Jayson Jacoby
The Baker City Herald

By Katy Nesbitt

The (La Grande) Observer

Wolves have played a unique role in the human psyche throughout history, and the argument continues whether the two should share the landscape.

Hunkering yards away from human campfires, living, in part, off discarded scraps, the more docile members of ancient wolf packs became the ancestors of domestic dogs.

Their gregarious nature and pack structure that resembles a family, are familiar to people and even, to some, endearing.

On the flip-side, their brutal-seeming dinner table manners, eating prey sometimes while it is still alive, has stricken fear in the hearts of their human neighbors andndash; vilifying them as agents of the devil and their violent reputation inspired fairy tales such as "Little Red Riding Hood" and "The Three Little Pigs."

Suzanne Stone, Northern Rockies Representative for Defenders of Wildlife, said, "When you find out what it is that frightens people so much about wolves, let me know."

Stone has spent her career studying, working with, and educating about wolves.

Love them or hate them, the reality remains that wolves are hunters and don't discern between wild game and livestock; it all eats the same.

European settlers viewed wolves in a much different way than did the indigenous peoples of North America. As hunters, the natives may have been in competition with wolves for game, but they also revered them.

Si Whitman, chairman of the Nez Perce Tribe said, "The wolf is my brother."

But much of the world has fought against wolves to the point of their extirpation, or totally abolishment, in much of Europe and most of the lower 48 U.S. states.

According to Stanley P. Young and Edward A. Goldman's "The Wolves of North America," expensive control measures, including government bounties paid to people who kill wolves, date back at least to ancient Greece.

"Intolerable depredations by wolves finally led to the federal appropriations to control predatory animals in the United States," said Young and Goldman.

It was true in Oregon. Predators became such a pressing issue that territory members came together in Champoeg, a former Willamette Valley town, for what have become known as "the wolf meetings."

Young and Goldman wrote "andhellip;efforts to destroy the wolf in this country were instrumental in formation of the Oregon Territory. The "wolf meetings" of Oregon, officially the formal sessions of the Oregon Wolf Organization, drew pioneer leaders of the Northwest together as did no other objective."

With wolves and wolf eradication as the drawing card, meeting organizers were successful in assembling significant numbers of settlers to discuss formation of a civil government in the region.

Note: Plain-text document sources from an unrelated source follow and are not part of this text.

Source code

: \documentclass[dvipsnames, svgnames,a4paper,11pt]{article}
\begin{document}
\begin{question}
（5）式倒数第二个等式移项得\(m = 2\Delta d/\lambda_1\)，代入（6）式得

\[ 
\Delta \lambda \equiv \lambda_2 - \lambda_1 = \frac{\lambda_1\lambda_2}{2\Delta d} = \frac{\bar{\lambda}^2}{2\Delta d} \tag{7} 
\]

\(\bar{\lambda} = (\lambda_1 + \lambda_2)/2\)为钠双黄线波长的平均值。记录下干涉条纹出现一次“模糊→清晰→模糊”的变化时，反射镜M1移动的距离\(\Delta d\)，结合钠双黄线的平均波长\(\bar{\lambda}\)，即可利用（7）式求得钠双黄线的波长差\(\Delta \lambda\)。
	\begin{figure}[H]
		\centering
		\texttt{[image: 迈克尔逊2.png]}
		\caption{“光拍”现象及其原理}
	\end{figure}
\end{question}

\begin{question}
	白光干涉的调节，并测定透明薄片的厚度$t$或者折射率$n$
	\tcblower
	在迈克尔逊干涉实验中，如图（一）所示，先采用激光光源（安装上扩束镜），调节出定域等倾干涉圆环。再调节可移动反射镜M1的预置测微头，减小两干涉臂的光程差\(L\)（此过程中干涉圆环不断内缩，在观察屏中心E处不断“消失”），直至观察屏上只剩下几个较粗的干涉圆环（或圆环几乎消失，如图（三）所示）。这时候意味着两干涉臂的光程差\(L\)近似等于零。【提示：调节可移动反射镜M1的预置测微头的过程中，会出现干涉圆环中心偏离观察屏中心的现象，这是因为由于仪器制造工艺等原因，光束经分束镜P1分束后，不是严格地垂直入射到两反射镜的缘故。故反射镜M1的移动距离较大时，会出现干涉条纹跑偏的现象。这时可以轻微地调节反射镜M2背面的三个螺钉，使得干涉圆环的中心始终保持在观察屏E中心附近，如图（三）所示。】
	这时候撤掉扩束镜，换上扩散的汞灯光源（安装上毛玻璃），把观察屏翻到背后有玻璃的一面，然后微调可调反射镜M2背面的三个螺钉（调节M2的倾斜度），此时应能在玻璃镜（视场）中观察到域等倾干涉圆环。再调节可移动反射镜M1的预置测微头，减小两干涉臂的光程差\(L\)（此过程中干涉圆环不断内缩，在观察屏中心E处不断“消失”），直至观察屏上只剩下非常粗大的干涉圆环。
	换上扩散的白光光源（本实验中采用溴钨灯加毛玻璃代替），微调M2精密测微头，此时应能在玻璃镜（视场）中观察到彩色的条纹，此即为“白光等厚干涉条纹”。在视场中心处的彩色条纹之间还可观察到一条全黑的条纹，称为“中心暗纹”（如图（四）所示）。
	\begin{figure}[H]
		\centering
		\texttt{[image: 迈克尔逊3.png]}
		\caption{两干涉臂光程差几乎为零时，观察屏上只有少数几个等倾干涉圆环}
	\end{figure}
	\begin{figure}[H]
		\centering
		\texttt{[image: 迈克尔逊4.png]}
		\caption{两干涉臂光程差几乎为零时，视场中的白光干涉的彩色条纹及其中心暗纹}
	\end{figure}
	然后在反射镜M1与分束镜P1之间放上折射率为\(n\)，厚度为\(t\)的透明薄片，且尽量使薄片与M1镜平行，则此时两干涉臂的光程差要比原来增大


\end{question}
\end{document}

These discussions culminated with the creation of Oregon as the 33rd state on Feb. 14, 1859.

Wolf bounty records provide some indirect data on the distribution and abundance of wolves both before and after statehood.

The first wolf bounty in Oregon was established in 1843 during the Oregon Wolf Association meetings. The bounty for a large wolf was set at $3 and was paid from "subscriptions" to the association.

The Oregon State Game Commission began offering a $20 wolf bounty in 1913 in addition to the regular $5 paid by the state at the time. During the period of Oct. 1, 1913, through May 10, 1914, payments were made on 30 wolves in Oregon: Douglas County, 10; Crook County, 6; Clackamas County, 6; Linn County, 6; and Lane County, 1.

During the period 1913-1946, 393 wolves were presented for payment in Oregon (Olterman and Verts 1972). Many of these wolves were taken prior to the mid-1930s and no more than two wolves per year were bountied after 1937.

Vernon Bailey wrote the first major work on Oregon mammals in 1936, titled "The Mammals and Life Zones of Oregon." He said wolves were present in most timbered areas of Oregon. He said wolves were most common in the western portion of Oregon, from the western foothills of the Cascade Range to the Coast.

This observation may have been influenced by the distribution of the human population rather than directly related to abundance of wolves. Information regarding wolves from other locations in Oregon where good habitat existed might not have been available.

The last record of a wolf submitted for bounty in Oregon was in 1946, for a wolf killed in the Umpqua National Forest in southwest Oregon.

For more than 50 years Oregonians lived without the presence of wolves despite many landmarks around the state bearing wolf in their names.

Wolf sightings in the intermittent years were primarily in northern states that share a border with Canada, where wolves continued to thrive. With the 1973 passage of the federal Endangered Species Act, wolves were granted protection.

According to the U.S. Fish and Wildlife Service, wolves began to successfully recolonize northwestern Montana in the early 1980s. By 1995, six packs lived in northwestern Montana.

In 1995 and 1996, 66 wolves from southwestern Canada were reintroduced to Yellowstone National Park (31 wolves) and central Idaho (35 wolves). By 1999 more than 141 wolves were living in Idaho.

That year a female wolf from Idaho, known as B-45, showed up in Baker County.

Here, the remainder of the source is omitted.